Dennis is pretty wild sometimes. He lives rather close to me and I actually thought about getting him to go out for a drink or something, but I think we are a little too different to get along. And I happen to be a pretty good car mechanic, though probably not quite as good as spd rdr, so there's that difference too.

The biggest adjustment I think you and the Unit will have is when he actually retires. I would humbly suggest that you two plan on a traveling together, maybe an extended "second" honeymoon (YOU take a leave of absence from work), see the kids and the grandkids together, go to your favorite places and figure out what you two crazy kids want to do for the next 5-10 years. Have fun together. You've both sacrificed plenty for this Old Republic the last 30 years, you deserve to have some fun for a few months.

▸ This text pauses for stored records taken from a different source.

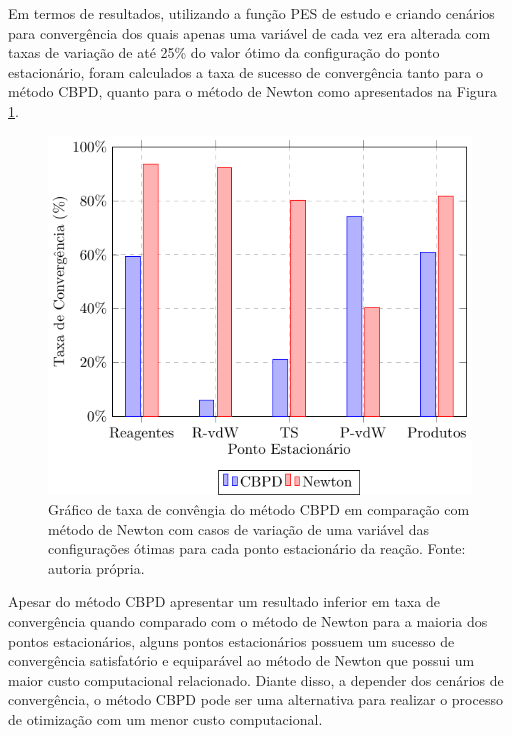 \documentclass{pssbmac}
\begin{document}
Em termos de resultados, utilizando a função PES de estudo e criando cenários para convergência dos quais apenas uma variável de cada vez era alterada com taxas de variação de até 25\% do valor ótimo da configuração do ponto estacionário, foram calculados a taxa de sucesso de convergência tanto para o método CBPD, quanto para o método de Newton como apresentados na Figura \ref{figura01}.
%
\begin{figure}[H]
\centering
\includegraphics[width=.475\textwidth]{image}
\caption{ {\small Gráfico de taxa de convêngia do método CBPD em comparação com método de Newton com casos de variação de uma variável das configurações ótimas para cada ponto estacionário da reação. Fonte: autoria própria.}}
\label{figura01}
\end{figure}
%
Apesar do método CBPD apresentar um resultado inferior em taxa de convergência quando comparado com o método de Newton para a maioria dos pontos estacionários, alguns pontos estacionários possuem um sucesso de convergência satisfatório e equiparável ao método de Newton que possui um maior custo computacional relacionado. Diante disso, a depender dos cenários de convergência, o método CBPD pode ser uma alternativa para realizar o processo de otimização com um menor custo computacional.

\printbibliography
\end{document}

Posted by: Don Brouhaha at April 30, 2010 10:51 AM

Don:

I have rented a beach house for two weeks (God help me - writing that check really traumatized my Scots side, but why the hell else are we both working so hard?) this summer. I do need some time off from work - I am just tired and kind of discouraged lately.

re: auto repairs. I had to laugh - the Unit is not a car person. He has less experience with fixing cars than I do (not that I know that much about them, mind you). But I used to change the oil/sparks/adjust the timing with my Dad when I was younger so at one time I sorta knew my way around an engine.

He is very good about taking our cars to the shop though. I don't expect him to do it (a la, "It's a man thing") but he does it a lot of the time anyway because men are cool that way.

I don't really care all that much whether a man is good at fixing things. My husband has never really had the time so I just call a repair person. What I do depend on him for is a sounding board.

Guys think so differently (and see the world differently) than women do. I miss being able to bounce things off his enormous pulsating brain. I know it must frustrate him when I ask his opinion and end up doing what I was going to do in the first place, or something other than what he recommended. And I do that a lot. But then I have changed my mind after talking to him many times too.

A lot of times I just want to look at a problem a different way to make sure I haven't missed anything. I have to think there's a reason men and women are so different (other than making us want to strangle each other, that is).

Posted by: Cassandra at April 30, 2010 12:07 PM

Much "let's get reacquainted sex" usually helps. IMHO.

Posted by: I Call BS at April 30, 2010 12:21 PM

Collect up the axes, hatchets, tomahawks and drop them in the river.

Best wishes for more happiness.

Posted by: Curtis at May 1, 2010 09:52 PM

Collect up the axes, hatchets, tomahawks and drop them in the river.

Sound advice, Curtis :)

Posted by: Cassandra at May 1, 2010 10:23 PM

"Sometimes it's just comforting to know that you're there and that whatever the problem du jour is, you'll help us figure it out."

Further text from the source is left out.